*What you have to do*:
Where the string "Thomas" appears in a line of the data, show that line.

*The data*:

# # # #

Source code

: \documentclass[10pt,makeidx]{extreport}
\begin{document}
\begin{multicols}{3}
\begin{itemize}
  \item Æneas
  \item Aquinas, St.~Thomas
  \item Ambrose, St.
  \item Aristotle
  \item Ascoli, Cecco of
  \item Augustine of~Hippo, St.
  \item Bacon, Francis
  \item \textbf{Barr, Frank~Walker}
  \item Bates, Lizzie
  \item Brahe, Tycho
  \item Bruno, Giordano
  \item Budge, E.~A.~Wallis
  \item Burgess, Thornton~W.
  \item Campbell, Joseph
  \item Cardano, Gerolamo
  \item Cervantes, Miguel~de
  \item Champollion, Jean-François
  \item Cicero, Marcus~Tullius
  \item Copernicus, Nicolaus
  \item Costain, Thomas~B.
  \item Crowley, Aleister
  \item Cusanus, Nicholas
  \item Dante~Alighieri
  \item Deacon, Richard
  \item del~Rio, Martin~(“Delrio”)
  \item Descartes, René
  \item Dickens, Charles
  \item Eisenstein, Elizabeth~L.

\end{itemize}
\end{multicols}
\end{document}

# # # #

*Written answer*:
  \item Aquinas, St.~Thomas
  \item Costain, Thomas~B.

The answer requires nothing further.